- _Problem details_
Transcribe all of the records word for word, please, omitting the pictures.

Information given Start Marker

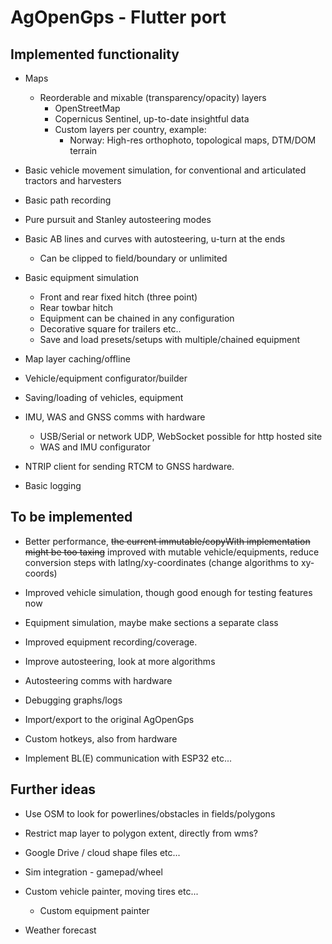 # AgOpenGps - Flutter port

## Implemented functionality

- Maps

  - Reorderable and mixable (transparency/opacity) layers
    - OpenStreetMap
    - Copernicus Sentinel, up-to-date insightful data
    - Custom layers per country, example:
      - Norway: High-res orthophoto, topological maps, DTM/DOM terrain

- Basic vehicle movement simulation, for conventional and articulated tractors and harvesters

- Basic path recording

- Pure pursuit and Stanley autosteering modes

- Basic AB lines and curves with autosteering, u-turn at the ends
  - Can be clipped to field/boundary or unlimited

- Basic equipment simulation
  - Front and rear fixed hitch (three point)
  - Rear towbar hitch
  - Equipment can be chained in any configuration
  - Decorative square for trailers etc..
  - Save and load presets/setups with multiple/chained equipment

- Map layer caching/offline

- Vehicle/equipment configurator/builder

- Saving/loading of vehicles, equipment

- IMU, WAS and GNSS comms with hardware
  - USB/Serial or network UDP, WebSocket possible for http hosted site
  - WAS and IMU configurator

- NTRIP client for sending RTCM to GNSS hardware.

- Basic logging

## To be implemented

- Better performance, <s>the current immutable/copyWith implementation might be
    too taxing</s> improved with mutable vehicle/equipments, reduce conversion steps with latlng/xy-coordinates (change algorithms to xy-coords)

- Improved vehicle simulation, though good enough for testing features now

- Equipment simulation, maybe make sections a separate class

- Improved equipment recording/coverage.

- Improve autosteering, look at more algorithms

- Autosteering comms with hardware

- Debugging graphs/logs

- Import/export to the original AgOpenGps

- Custom hotkeys, also from hardware

- Implement BL(E) communication with ESP32 etc...

## Further ideas

- Use OSM to look for powerlines/obstacles in fields/polygons

- Restrict map layer to polygon extent, directly from wms?

- Google Drive / cloud shape files etc...

- Sim integration - gamepad/wheel

- Custom vehicle painter, moving tires etc...

  - Custom equipment painter

- Weather forecast
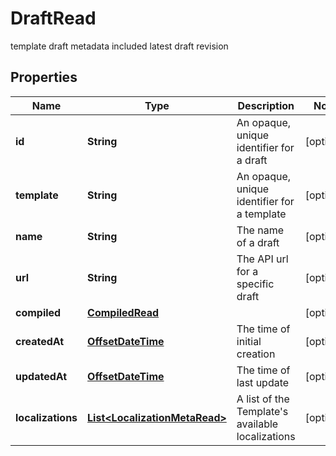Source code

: 

# DraftRead

template draft metadata included latest draft revision
## Properties

Name | Type | Description | Notes
------------ | ------------- | ------------- | -------------
**id** | **String** | An opaque, unique identifier for a draft |  [optional]
**template** | **String** | An opaque, unique identifier for a template |  [optional]
**name** | **String** | The name of a draft |  [optional]
**url** | **String** | The API url for a specific draft |  [optional]
**compiled** | [**CompiledRead**](CompiledRead.md) |  |  [optional]
**createdAt** | [**OffsetDateTime**](OffsetDateTime.md) | The time of initial creation |  [optional]
**updatedAt** | [**OffsetDateTime**](OffsetDateTime.md) | The time of last update |  [optional]
**localizations** | [**List&lt;LocalizationMetaRead&gt;**](LocalizationMetaRead.md) | A list of the Template&#39;s available localizations |  [optional]



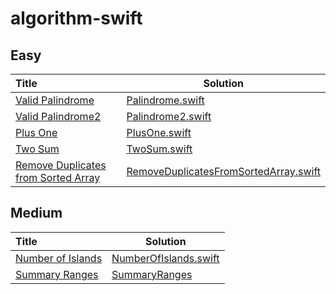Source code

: # algorithm-swift

## Easy
| Title | Solution |
| :------------ | ------------- |
| [Valid Palindrome](https://leetcode.com/problems/valid-palindrome/) | [Palindrome.swift](https://github.com/DexCodeFactory/algorithm-swift/blob/master/Easy/Palindrome.swift) |
| [Valid Palindrome2](https://leetcode.com/problems/valid-palindrome-ii/) | [Palindrome2.swift](https://github.com/DexCodeFactory/algorithm-swift/blob/master/Easy/Palindrome2.swift) |
| [Plus One](https://leetcode.com/problems/plus-one/) | [PlusOne.swift](https://github.com/DexCodeFactory/algorithm-swift/blob/master/Easy/PlusOne.swift) |
| [Two Sum](https://leetcode.com/problems/two-sum/) | [TwoSum.swift](https://github.com/DexCodeFactory/algorithm-swift/blob/master/Easy/TwoSum.swift) |
| [Remove Duplicates from Sorted Array](https://leetcode.com/problems/remove-duplicates-from-sorted-array/) | [RemoveDuplicatesFromSortedArray.swift](https://github.com/DexCodeFactory/algorithm-swift/blob/master/Easy/RemoveDuplicatesFromSortedArray.swift) |

## Medium
| Title | Solution |
| :------------ | ------------- |
| [Number of Islands](https://leetcode.com/problems/number-of-islands/) | [NumberOfIslands.swift](https://github.com/DexCodeFactory/algorithm-swift/blob/master/Medium/NumberOfIslands.swift) |
| [Summary Ranges](https://leetcode.com/problems/summary-ranges/) | [SummaryRanges](https://github.com/DexCodeFactory/algorithm-swift/blob/master/Medium/SummaryRanges.swift) |

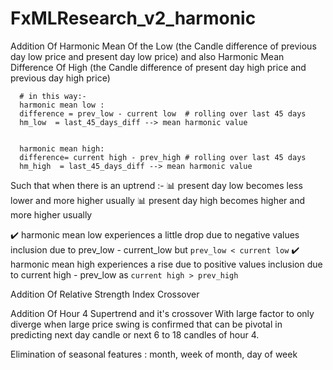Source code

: # FxMLResearch_v2_harmonic


Addition Of Harmonic Mean Of the Low (the Candle difference of previous day low price and present day low price) and also Harmonic Mean Difference Of High (the Candle difference of present day high price and previous day high price)

      # in this way:- 
      harmonic mean low : 
      difference = prev_low - current low  # rolling over last 45 days 
      hm_low  = last_45_days_diff --> mean harmonic value 
      
      
      harmonic mean high:
      difference= current high - prev_high # rolling over last 45 days
      hm_high  = last_45_days_diff --> mean harmonic value 
      


Such that when there is an uptrend :-
📊 present day low becomes less lower and more higher usually
📊 present day high becomes higher and more higher usually

✔️ harmonic mean low experiences a little drop due to negative values inclusion due to prev_low - current_low but `prev_low < current low`
✔️ harmonic mean high experiences a rise due to positive values inclusion due to current high - prev_low as `current high > prev_high `


Addition Of Relative Strength Index Crossover

Addition Of Hour 4 Supertrend and it's crossover With large factor to only diverge when large price swing is confirmed that can be pivotal in predicting next day candle or next 6 to 18 candles of hour 4.  


Elimination of seasonal features : month, week of month, day of week

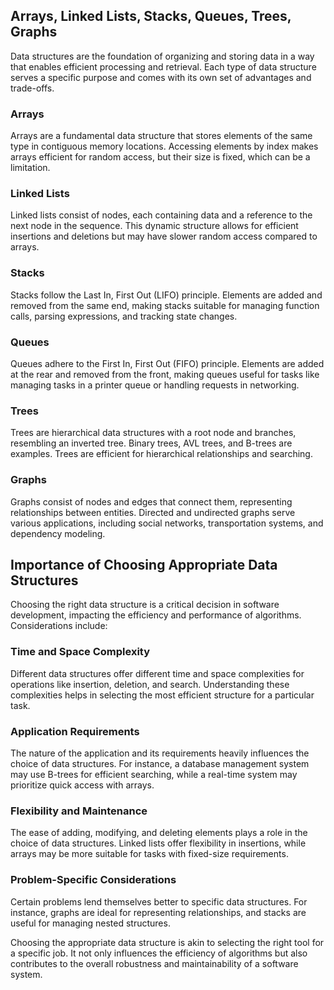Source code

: 
## Arrays, Linked Lists, Stacks, Queues, Trees, Graphs

Data structures are the foundation of organizing and storing data in a way that enables efficient processing and retrieval. Each type of data structure serves a specific purpose and comes with its own set of advantages and trade-offs.

### Arrays

Arrays are a fundamental data structure that stores elements of the same type in contiguous memory locations. Accessing elements by index makes arrays efficient for random access, but their size is fixed, which can be a limitation.

### Linked Lists

Linked lists consist of nodes, each containing data and a reference to the next node in the sequence. This dynamic structure allows for efficient insertions and deletions but may have slower random access compared to arrays.

### Stacks

Stacks follow the Last In, First Out (LIFO) principle. Elements are added and removed from the same end, making stacks suitable for managing function calls, parsing expressions, and tracking state changes.

### Queues

Queues adhere to the First In, First Out (FIFO) principle. Elements are added at the rear and removed from the front, making queues useful for tasks like managing tasks in a printer queue or handling requests in networking.

### Trees

Trees are hierarchical data structures with a root node and branches, resembling an inverted tree. Binary trees, AVL trees, and B-trees are examples. Trees are efficient for hierarchical relationships and searching.

### Graphs

Graphs consist of nodes and edges that connect them, representing relationships between entities. Directed and undirected graphs serve various applications, including social networks, transportation systems, and dependency modeling.

## Importance of Choosing Appropriate Data Structures

Choosing the right data structure is a critical decision in software development, impacting the efficiency and performance of algorithms. Considerations include:

### Time and Space Complexity

Different data structures offer different time and space complexities for operations like insertion, deletion, and search. Understanding these complexities helps in selecting the most efficient structure for a particular task.

### Application Requirements

The nature of the application and its requirements heavily influences the choice of data structures. For instance, a database management system may use B-trees for efficient searching, while a real-time system may prioritize quick access with arrays.

### Flexibility and Maintenance

The ease of adding, modifying, and deleting elements plays a role in the choice of data structures. Linked lists offer flexibility in insertions, while arrays may be more suitable for tasks with fixed-size requirements.

### Problem-Specific Considerations

Certain problems lend themselves better to specific data structures. For instance, graphs are ideal for representing relationships, and stacks are useful for managing nested structures.

Choosing the appropriate data structure is akin to selecting the right tool for a specific job. It not only influences the efficiency of algorithms but also contributes to the overall robustness and maintainability of a software system.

Information given End Marker

- _Task response_
 # AgOpenGps - Flutter port

## Implemented functionality

- Maps

  - Reorderable and mixable (transparency/opacity) layers
    - OpenStreetMap
    - Copernicus Sentinel, up-to-date insightful data
    - Custom layers per country, example:
      - Norway: High-res orthophoto, topological maps, DTM/DOM terrain

- Basic vehicle movement simulation, for conventional and articulated tractors and harvesters

- Basic path recording

- Pure pursuit and Stanley autosteering modes

- Basic AB lines and curves with autosteering, u-turn at the ends
  - Can be clipped to field/boundary or unlimited

- Basic equipment simulation
  - Front and rear fixed hitch (three point)
  - Rear towbar hitch
  - Equipment can be chained in any configuration
  - Decorative square for trailers etc..
  - Save and load presets/setups with multiple/chained equipment

- Map layer caching/offline

- Vehicle/equipment configurator/builder

- Saving/loading of vehicles, equipment

- IMU, WAS and GNSS comms with hardware
  - USB/Serial or network UDP, WebSocket possible for http hosted site
  - WAS and IMU configurator

- NTRIP client for sending RTCM to GNSS hardware.

- Basic logging

## To be implemented

- Better performance, <s>the current immutable/copyWith implementation might be
    too taxing</s> improved with mutable vehicle/equipments, reduce conversion steps with latlng/xy-coordinates (change algorithms to xy-coords)

- Improved vehicle simulation, though good enough for testing features now

- Equipment simulation, maybe make sections a separate class

- Improved equipment recording/coverage.

- Improve autosteering, look at more algorithms

- Autosteering comms with hardware

- Debugging graphs/logs

- Import/export to the original AgOpenGps

- Custom hotkeys, also from hardware

- Implement BL(E) communication with ESP32 etc...

## Further ideas

- Use OSM to look for powerlines/obstacles in fields/polygons

- Restrict map layer to polygon extent, directly from wms?

- Google Drive / cloud shape files etc...

- Sim integration - gamepad/wheel

- Custom vehicle painter, moving tires etc...

  - Custom equipment painter

- Weather forecast
Source code

: 

# DraftRead

template draft metadata included latest draft revision
## Properties

Name | Type | Description | Notes
------------ | ------------- | ------------- | -------------
**id** | **String** | An opaque, unique identifier for a draft |  [optional]
**template** | **String** | An opaque, unique identifier for a template |  [optional]
**name** | **String** | The name of a draft |  [optional]
**url** | **String** | The API url for a specific draft |  [optional]
**compiled** | [**CompiledRead**](CompiledRead.md) |  |  [optional]
**createdAt** | [**OffsetDateTime**](OffsetDateTime.md) | The time of initial creation |  [optional]
**updatedAt** | [**OffsetDateTime**](OffsetDateTime.md) | The time of last update |  [optional]
**localizations** | [**List&lt;LocalizationMetaRead&gt;**](LocalizationMetaRead.md) | A list of the Template&#39;s available localizations |  [optional]



Source code

: # algorithm-swift

## Easy
| Title | Solution |
| :------------ | ------------- |
| [Valid Palindrome](https://leetcode.com/problems/valid-palindrome/) | [Palindrome.swift](https://github.com/DexCodeFactory/algorithm-swift/blob/master/Easy/Palindrome.swift) |
| [Valid Palindrome2](https://leetcode.com/problems/valid-palindrome-ii/) | [Palindrome2.swift](https://github.com/DexCodeFactory/algorithm-swift/blob/master/Easy/Palindrome2.swift) |
| [Plus One](https://leetcode.com/problems/plus-one/) | [PlusOne.swift](https://github.com/DexCodeFactory/algorithm-swift/blob/master/Easy/PlusOne.swift) |
| [Two Sum](https://leetcode.com/problems/two-sum/) | [TwoSum.swift](https://github.com/DexCodeFactory/algorithm-swift/blob/master/Easy/TwoSum.swift) |
| [Remove Duplicates from Sorted Array](https://leetcode.com/problems/remove-duplicates-from-sorted-array/) | [RemoveDuplicatesFromSortedArray.swift](https://github.com/DexCodeFactory/algorithm-swift/blob/master/Easy/RemoveDuplicatesFromSortedArray.swift) |

## Medium
| Title | Solution |
| :------------ | ------------- |
| [Number of Islands](https://leetcode.com/problems/number-of-islands/) | [NumberOfIslands.swift](https://github.com/DexCodeFactory/algorithm-swift/blob/master/Medium/NumberOfIslands.swift) |
| [Summary Ranges](https://leetcode.com/problems/summary-ranges/) | [SummaryRanges](https://github.com/DexCodeFactory/algorithm-swift/blob/master/Medium/SummaryRanges.swift) |

Source code

: # FxMLResearch_v2_harmonic


Addition Of Harmonic Mean Of the Low (the Candle difference of previous day low price and present day low price) and also Harmonic Mean Difference Of High (the Candle difference of present day high price and previous day high price)

      # in this way:- 
      harmonic mean low : 
      difference = prev_low - current low  # rolling over last 45 days 
      hm_low  = last_45_days_diff --> mean harmonic value 
      
      
      harmonic mean high:
      difference= current high - prev_high # rolling over last 45 days
      hm_high  = last_45_days_diff --> mean harmonic value 
      


Such that when there is an uptrend :-
📊 present day low becomes less lower and more higher usually
📊 present day high becomes higher and more higher usually

✔️ harmonic mean low experiences a little drop due to negative values inclusion due to prev_low - current_low but `prev_low < current low`
✔️ harmonic mean high experiences a rise due to positive values inclusion due to current high - prev_low as `current high > prev_high `


Addition Of Relative Strength Index Crossover

Addition Of Hour 4 Supertrend and it's crossover With large factor to only diverge when large price swing is confirmed that can be pivotal in predicting next day candle or next 6 to 18 candles of hour 4.  


Elimination of seasonal features : month, week of month, day of week

Source code

: 
## Arrays, Linked Lists, Stacks, Queues, Trees, Graphs

Data structures are the foundation of organizing and storing data in a way that enables efficient processing and retrieval. Each type of data structure serves a specific purpose and comes with its own set of advantages and trade-offs.

### Arrays

Arrays are a fundamental data structure that stores elements of the same type in contiguous memory locations. Accessing elements by index makes arrays efficient for random access, but their size is fixed, which can be a limitation.

### Linked Lists

Linked lists consist of nodes, each containing data and a reference to the next node in the sequence. This dynamic structure allows for efficient insertions and deletions but may have slower random access compared to arrays.

### Stacks

Stacks follow the Last In, First Out (LIFO) principle. Elements are added and removed from the same end, making stacks suitable for managing function calls, parsing expressions, and tracking state changes.

### Queues

Queues adhere to the First In, First Out (FIFO) principle. Elements are added at the rear and removed from the front, making queues useful for tasks like managing tasks in a printer queue or handling requests in networking.

### Trees

Trees are hierarchical data structures with a root node and branches, resembling an inverted tree. Binary trees, AVL trees, and B-trees are examples. Trees are efficient for hierarchical relationships and searching.

### Graphs

Graphs consist of nodes and edges that connect them, representing relationships between entities. Directed and undirected graphs serve various applications, including social networks, transportation systems, and dependency modeling.

## Importance of Choosing Appropriate Data Structures

Choosing the right data structure is a critical decision in software development, impacting the efficiency and performance of algorithms. Considerations include:

### Time and Space Complexity

Different data structures offer different time and space complexities for operations like insertion, deletion, and search. Understanding these complexities helps in selecting the most efficient structure for a particular task.

### Application Requirements

The nature of the application and its requirements heavily influences the choice of data structures. For instance, a database management system may use B-trees for efficient searching, while a real-time system may prioritize quick access with arrays.

### Flexibility and Maintenance

The ease of adding, modifying, and deleting elements plays a role in the choice of data structures. Linked lists offer flexibility in insertions, while arrays may be more suitable for tasks with fixed-size requirements.

### Problem-Specific Considerations

Certain problems lend themselves better to specific data structures. For instance, graphs are ideal for representing relationships, and stacks are useful for managing nested structures.

Choosing the appropriate data structure is akin to selecting the right tool for a specific job. It not only influences the efficiency of algorithms but also contributes to the overall robustness and maintainability of a software system.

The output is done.